During FY25, Raymond continued to consolidate its footprint in the precision engineering sector. The acquisition of a controlling stake in Maini Precision Products Limited, executed in the prior fiscal year, remained a strategic highlight. This transaction was carried out via Ring Plus Aqua Limited, a step-down subsidiary under JK Files & Engineering Limited. The company also introduced new entities under its fold, such as JK Maini Precision Technology Limited and JK Maini Global Aerospace Limited. These developments reflect Raymond’s pivot toward becoming a high-precision engineering powerhouse. Several subsidiaries that were part of the demerged lifestyle business, including Silver Spark Apparel, R&A Logistics, and Raymond Europe, were divested as part of the structural transition. Additionally, Raymond completed the sale of its holdings in Raymond Apparel and Ultrashore Realty in FY24, realising minor capital gains.

How Did Institutional Sentiment Reflect on Raymond’s FY25 Results?

The twin demergers were viewed positively across the institutional investor community. Market participants interpreted the moves as strategic deconsolidation, unlocking underlying asset value and aligning businesses to their core competencies. The successful listing of Raymond Lifestyle Limited in September 2024 enhanced investor visibility and enabled more targeted valuation approaches. While earnings were dominated by one-time gains, there was notable appreciation for the group’s operational clarity and governance standards. Nonetheless, there was a degree of caution from analysts regarding the future scalability of the continuing industrial operations, particularly in relation to margin sustainability and capital efficiency. The muted profit growth from continuing businesses suggests that the next phase of Raymond’s journey will require disciplined execution in its new avatar.

Stock Performance and Market Sentiment: What Are the Buy, Sell or Hold Signals?

Raymond’s stock has experienced significant movement in tandem with the lifestyle and real estate demergers. The gain on demerger alone accounted for a major sentiment boost, resulting in elevated valuations during the second and third quarters of FY25. Post the listing of Raymond Lifestyle Limited, investor focus has shifted toward the growth prospects of the residual engineering business. With the stock already pricing in substantial one-time gains, analysts have adopted a mixed stance. Most brokerages currently maintain a ‘Hold’ recommendation, citing the need for margin expansion and organic growth within the core operations. Institutional flows remained positive, though not aggressive, as fund managers await consistent quarterly performance from the tools, auto components, and precision verticals.

What Are the Risks and Outlook Going Forward for Raymond Limited?

The transition into a manufacturing and engineering-centric entity brings new challenges.
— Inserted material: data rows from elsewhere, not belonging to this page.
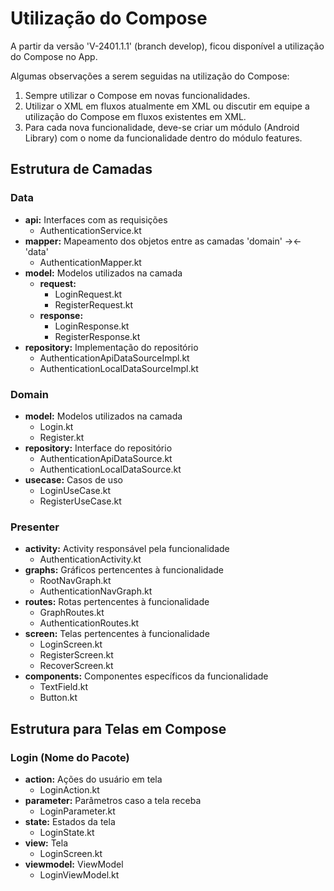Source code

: # Utilização do Compose

A partir da versão 'V-2401.1.1' (branch develop), ficou disponível a utilização do Compose no App.

Algumas observações a serem seguidas na utilização do Compose:

1. Sempre utilizar o Compose em novas funcionalidades.
2. Utilizar o XML em fluxos atualmente em XML ou discutir em equipe a utilização do Compose em fluxos existentes em XML.
3. Para cada nova funcionalidade, deve-se criar um módulo (Android Library) com o nome da funcionalidade dentro do módulo features.

## Estrutura de Camadas

### Data
   - **api:** Interfaces com as requisições
      - AuthenticationService.kt
   - **mapper:** Mapeamento dos objetos entre as camadas 'domain' -><- 'data'
      - AuthenticationMapper.kt
   - **model:** Modelos utilizados na camada
      - **request:**
         - LoginRequest.kt
         - RegisterRequest.kt
      - **response:**
         - LoginResponse.kt
         - RegisterResponse.kt
   - **repository:** Implementação do repositório
      - AuthenticationApiDataSourceImpl.kt
      - AuthenticationLocalDataSourceImpl.kt

### Domain
   - **model:** Modelos utilizados na camada
      - Login.kt
      - Register.kt
   - **repository:** Interface do repositório
      - AuthenticationApiDataSource.kt
      - AuthenticationLocalDataSource.kt
   - **usecase:** Casos de uso
      - LoginUseCase.kt
      - RegisterUseCase.kt

### Presenter
   - **activity:** Activity responsável pela funcionalidade
      - AuthenticationActivity.kt
   - **graphs:** Gráficos pertencentes à funcionalidade
      - RootNavGraph.kt
      - AuthenticationNavGraph.kt
   - **routes:** Rotas pertencentes à funcionalidade
      - GraphRoutes.kt
      - AuthenticationRoutes.kt
   - **screen:** Telas pertencentes à funcionalidade
      - LoginScreen.kt
      - RegisterScreen.kt
      - RecoverScreen.kt
   - **components:** Componentes específicos da funcionalidade
      - TextField.kt
      - Button.kt

## Estrutura para Telas em Compose

### Login (Nome do Pacote)
   - **action:** Ações do usuário em tela
      - LoginAction.kt
   - **parameter:** Parâmetros caso a tela receba
      - LoginParameter.kt
   - **state:** Estados da tela
      - LoginState.kt
   - **view:** Tela
      - LoginScreen.kt
   - **viewmodel:** ViewModel
      - LoginViewModel.kt

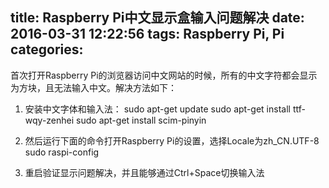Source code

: title: Raspberry Pi中文显示盒输入问题解决
date: 2016-03-31 12:22:56
tags: Raspberry Pi, Pi
categories: 
---
首次打开Raspberry Pi的浏览器访问中文网站的时候，所有的中文字符都会显示为方块，且无法输入中文。解决方法如下：
<!--more-->

1. 安装中文字体和输入法：
    sudo apt-get update
    sudo apt-get install ttf-wqy-zenhei
    sudo apt-get install scim-pinyin

2. 然后运行下面的命令打开Raspberry Pi的设置，选择Locale为zh_CN.UTF-8
    sudo raspi-config

3. 重启验证显示问题解决，并且能够通过Ctrl+Space切换输入法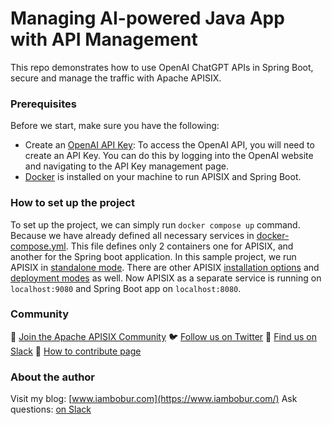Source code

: # Managing AI-powered Java App with API Management

This repo demonstrates how to use OpenAI ChatGPT APIs in Spring Boot, secure and manage the traffic
with Apache APISIX.

### Prerequisites

Before we start, make sure you have the following:

- Create an [OpenAI API Key](https://platform.openai.com/docs/api-reference/authentication): To access the OpenAI API, you will need to create an API Key. You can do this by logging into the OpenAI website and navigating to the API Key management page.
- [Docker](https://www.docker.com/products/docker-desktop/) is installed on your machine to run APISIX and Spring Boot.

### How to set up the project

To set up the project, we can simply run `docker compose up` command. Because we have already defined all necessary services in [docker-compose.yml](https://github.com/Boburmirzo/apisix-java-chatgpt-openaiapi/blob/main/docker-compose.yml). This file defines only 2 containers one for APISIX, and another for the Spring boot application. In this sample project, we run APISIX in [standalone mode](https://apisix.apache.org/docs/apisix/2.15/stand-alone/). There are other APISIX [installation options](https://apisix.apache.org/docs/apisix/installation-guide/) and [deployment modes](https://apisix.apache.org/docs/apisix/deployment-modes/) as well. Now APISIX as a separate service is running on `localhost:9080` and Spring Boot app on `localhost:8080`.

### Community

🙋 [Join the Apache APISIX Community](https://apisix.apache.org/docs/general/join/)
🐦 [Follow us on Twitter](https://twitter.com/ApacheAPISIX)
📝 [Find us on Slack](https://join.slack.com/t/the-asf/shared_invite/zt-vlfbf7ch-HkbNHiU_uDlcH_RvaHv9gQ)
💁 [How to contribute page](https://apisix.apache.org/docs/general/how-to-contribute/)

### About the author

Visit my blog: [www.iambobur.com](https://www.iambobur.com/)
Ask questions: [on Slack](https://join.slack.com/t/the-asf/shared_invite/zt-vlfbf7ch-HkbNHiU_uDlcH_RvaHv9gQ)

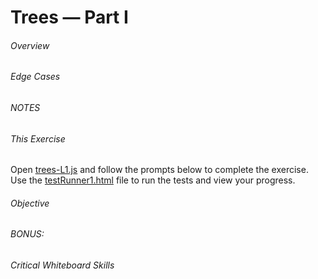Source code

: # Trees &mdash; Part I


###### Overview



###### Edge Cases

 

###### NOTES

    

###### This Exercise


Open [trees-L1.js](ES6/src/trees-L1.js) and follow the prompts below to complete the exercise.  Use 
 the [testRunner1.html](ES6/testRunner1.html) file to run the tests and view your progress.


###### Objective



###### BONUS:



###### Critical Whiteboard Skills



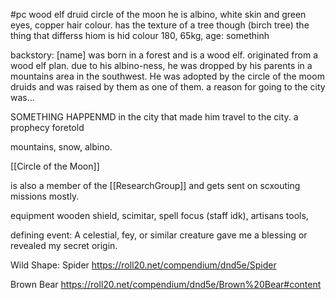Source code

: #pc
wood elf druid circle of the moon
he is albino, white skin and green eyes, copper hair colour. has the texture of a tree though (birch tree)
the thing that differss hiom is hid colour
180, 65kg, age: somethinh


backstory:
[name] was born in a forest and is a wood elf. originated from a wood elf plan. due to his albino-ness, he was dropped by his parents in a mountains area in the southwest. He was adopted by the circle of the moom druids and was raised by them as one of them. a reason for going to the city was...

SOMETHING HAPPENMD in the city that made him travel to the city. a prophecy foretold 

mountains, snow, albino.

[[Circle of the Moon]]

is also a member of the [[ResearchGroup]] and gets sent on scxouting missions mostly. 

equipment
wooden shield, scimitar, spell focus (staff idk), artisans tools, 

defining event:
A celestial, fey, or similar creature gave me a blessing or revealed my secret origin.



Wild Shape: 
Spider
https://roll20.net/compendium/dnd5e/Spider

Brown Bear
https://roll20.net/compendium/dnd5e/Brown%20Bear#content
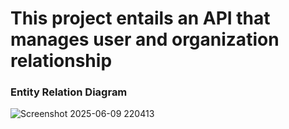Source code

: # This project entails an API that manages user and organization relationship

### Entity Relation Diagram

![Screenshot 2025-06-09 220413](https://github.com/user-attachments/assets/ddff2fea-a338-49b3-861d-0649eb4995ad)
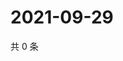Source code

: # 2021-09-29

共 0 条

<!-- BEGIN WEIBO -->
<!-- 最后更新时间 Wed Sep 29 2021 00:16:16 GMT+0800 (China Standard Time) -->

<!-- END WEIBO -->
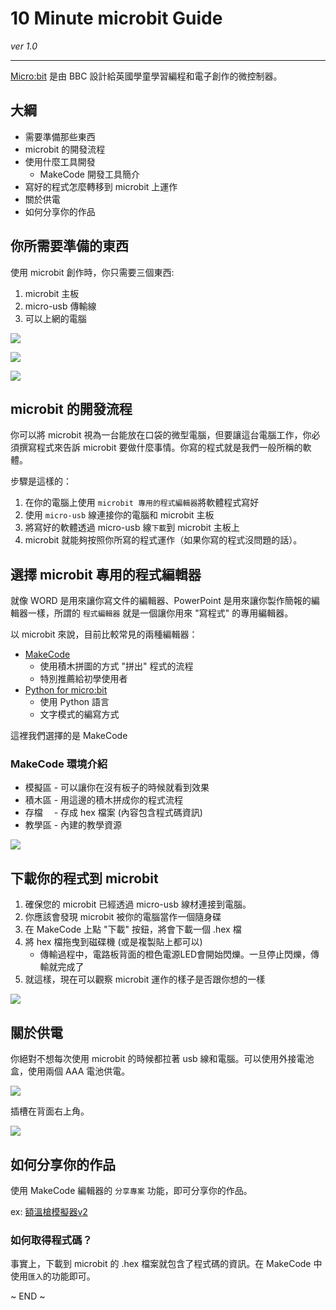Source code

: # 10 Minute microbit Guide

*ver 1.0*

---

[Micro:bit](https://microbit.org) 是由 BBC 設計給英國學童學習編程和電子創作的微控制器。


## 大綱

* 需要準備那些東西
* microbit 的開發流程
* 使用什麼工具開發
	* MakeCode 開發工具簡介
* 寫好的程式怎麼轉移到 microbit 上運作
* 關於供電
* 如何分享你的作品


## 你所需要準備的東西

使用 microbit 創作時，你只需要三個東西:

1. microbit 主板
2. micro-usb 傳輸線
3. 可以上網的電腦

![](images/mb-01.jpg)

![](images/usb-02.jpg)

![](images/laptop.jpg)


## microbit 的開發流程

你可以將 microbit 視為一台能放在口袋的微型電腦，但要讓這台電腦工作，你必須撰寫程式來告訴 microbit 要做什麼事情。你寫的程式就是我們一般所稱的軟體。

步驟是這樣的：

1. 在你的電腦上使用 `microbit 專用的程式編輯器`將軟體程式寫好
2. 使用 `micro-usb` 線連接你的電腦和 microbit 主板
3. 將寫好的軟體透過 micro-usb 線`下載`到 microbit 主板上
4. microbit 就能夠按照你所寫的程式運作（如果你寫的程式沒問題的話）。


## 選擇 microbit 專用的程式編輯器

就像 WORD 是用來讓你寫文件的編輯器、PowerPoint 是用來讓你製作簡報的編輯器一樣，所謂的 `程式編輯器` 就是一個讓你用來 "寫程式" 的專用編輯器。

以 microbit 來說，目前比較常見的兩種編輯器：

* [MakeCode](https://makecode.microbit.org/)
	* 使用積木拼圖的方式 "拼出" 程式的流程
	* 特別推薦給初學使用者
* [Python for micro:bit](https://python.microbit.org/v/2.0)
	* 使用 Python 語言
	* 文字模式的編寫方式

這裡我們選擇的是 MakeCode

### MakeCode 環境介紹

* 模擬區 - 可以讓你在沒有板子的時候就看到效果
* 積木區 - 用這邊的積木拼成你的程式流程
* 存檔 　- 存成 hex 檔案 (內容包含程式碼資訊)
* 教學區 - 內建的教學資源

![](images/makecode-01.png)


## 下載你的程式到 microbit

1. 確保您的 microbit 已經透過 micro-usb 線材連接到電腦。
2. 你應該會發現 microbit 被你的電腦當作一個隨身碟
3. 在 MakeCode 上點 "下載" 按鈕，將會下載一個 .hex 檔
4. 將 hex 檔拖曳到磁碟機 (或是複製貼上都可以)
	* 傳輸過程中，電路板背面的橙色電源LED會開始閃爍。一旦停止閃爍，傳輸就完成了
5. 就這樣，現在可以觀察 microbit 運作的樣子是否跟你想的一樣

![](images/program.gif)


## 關於供電

你絕對不想每次使用 microbit 的時候都拉著 usb 線和電腦。可以使用外接電池盒，使用兩個 AAA 電池供電。

![](images/battery.jpg)

插槽在背面右上角。

![](images/mb-02.jpg)


## 如何分享你的作品

使用 MakeCode 編輯器的 `分享專案` 功能，即可分享你的作品。

ex: [額溫槍模擬器v2](https://makecode.microbit.org/_JxsbYaXXLLJv)


### 如何取得程式碼？

事實上，下載到 microbit 的 .hex 檔案就包含了程式碼的資訊。在 MakeCode 中使用`匯入`的功能即可。

~ END ~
With the lifestyle and real estate businesses no longer part of the consolidated structure, Raymond now operates in segments that are closely tied to macroeconomic cycles, industrial demand, and input price volatility. This makes it imperative for the group to build operating leverage through technology adoption, exports, and scale. The company’s past execution on strategic M&A and its recent restructuring track record indicate strong governance and intent. Going forward, investor expectations are likely to hinge on quarterly delivery from the precision and auto segments, as well as rational capital allocation. The group’s leaner balance sheet, combined with a reduced debt burden, offers a solid foundation to pursue growth with agility. Analysts remain cautiously optimistic, expecting Raymond to pursue targeted acquisitions or internal expansions within its focused industrial verticals. The management’s ability to deliver on this new roadmap will determine if the post-demerger valuation re-rating can sustain over the long term.